Murus startup fails due to missing ppp0

Murus
Post Reply
pentcheff
Posts: 4
Joined: Fri Feb 12, 2016 10:09 pm

Murus startup fails due to missing ppp0

Post by pentcheff » Sun Oct 16, 2016 3:10 am

I've got Murus running on a server that is also acting as a VPN host, using Mac Server VPN (L2TP). To allow VPN clients from outside to access servers inside the VPN network, I've got Murus's NAT enabled, connecting LAN interface ppp0 to WAN interface en0 ("Share VPN" is off).
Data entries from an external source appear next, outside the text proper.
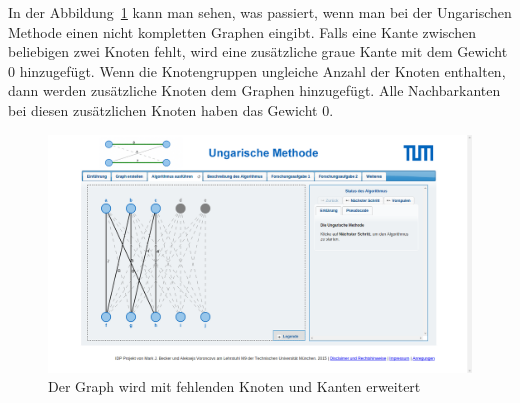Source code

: In der Abbildung~\ref{fig:hungarian-complete} kann man sehen, was passiert, wenn man bei der Ungarischen Methode einen nicht kompletten Graphen eingibt. Falls eine Kante zwischen beliebigen zwei Knoten fehlt, wird eine zusätzliche graue Kante mit dem Gewicht 0 hinzugefügt. Wenn die Knotengruppen ungleiche Anzahl der Knoten enthalten, dann werden zusätzliche Knoten dem Graphen hinzugefügt. Alle Nachbarkanten bei diesen zusätzlichen Knoten haben das Gewicht 0.
\begin{figure}[h!]
	\centering
	\includegraphics[width=\textwidth]{figures/hungarian-complete}
	\caption[Ungarische Methode]{Der Graph wird mit fehlenden Knoten und Kanten erweitert}\label{fig:hungarian-complete}
\end{figure}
This all appears to work fine.

The problem is that the Mac server only creates the ppp0 port when it receives a VPN connection. Hence, at boot time, Murus fails to start because there is no ppp0 port (so the NAT configuration is broken).

If I first make a VPN connection from outside, Murus starts fine, and persists even after the VPN client disconnects.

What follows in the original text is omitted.